Expression of OXA-Type and SFO-1 β-Lactamases Induces Changes in Peptidoglycan Composition and Affects Bacterial Fitness

Abstract

[Abstract] β-Lactamases and penicillin-binding proteins (PBPs) have evolved from a common ancestor. β-Lactamases are enzymes that degrade β-lactam antibiotics, whereas PBPs are involved in the synthesis and processing of peptidoglycan, which forms an elastic network in the bacterial cell wall. This study analyzed the interaction between β-lactamases and peptidoglycan and the impact on fitness and biofilm production. A representative set of all classes of β-lactamases was cloned in the expression vector pBGS18 under the control of the CTX-M promoter and expressed in Escherichia coli MG1655. The peptidoglycan composition of all clones was evaluated, and quantitative changes were found in E. coli strains expressing OXA-24, OXA-10-like, and SFO-1 (with its upstream regulator AmpR) β-lactamases; the level of cross-linked muropeptides decreased, and their average length increased.

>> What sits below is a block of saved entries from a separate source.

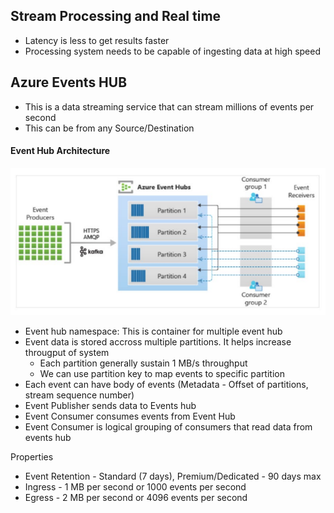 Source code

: ## Stream Processing and Real time
- Latency is less to get results faster
- Processing system needs to be capable of ingesting data at high speed

## Azure Events HUB
- This is a data streaming service that can stream millions of events per second
- This can be from any Source/Destination

#### Event Hub Architecture

![Event Hub Architecture](https://github.com/ShauryaRawat10/Data-Engineering/blob/92af1d993e92899e1af7eacb8d77505459b2e1cd/Azure%20Cloud/Introduction/Storage/EventHubsArchitecture.png)

- Event hub namespace: This is container for multiple event hub
- Event data is stored accross multiple partitions. It helps increase througput of system
  - Each partition generally sustain 1 MB/s throughput
  - We can use partition key to map events to specific partition
- Each event can have body of events (Metadata - Offset of partitions, stream sequence number)
- Event Publisher sends data to Events hub
- Event Consumer consumes events from Event Hub
- Event Consumer is logical grouping of consumers that read data from events hub

Properties
- Event Retention - Standard (7 days), Premium/Dedicated - 90 days max
- Ingress - 1 MB per second or 1000 events per second
- Egress - 2 MB per second or 4096 events per second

These changes were associated with a statistically significant fitness cost, which was demonstrated in both in vitro and in vivo experiments. The observed changes in peptidoglycan may be explained by the presence of residual dd-endopeptidase activity in these β-lactamases, which may result in hydrolysis of the peptide cross bridge. The biological cost associated with these changes provides important data regarding the interaction between β-lactamases and the metabolism of peptidoglycan and may provide an explanation for the epidemiology of these β-lactamases in Enterobacteriaceae.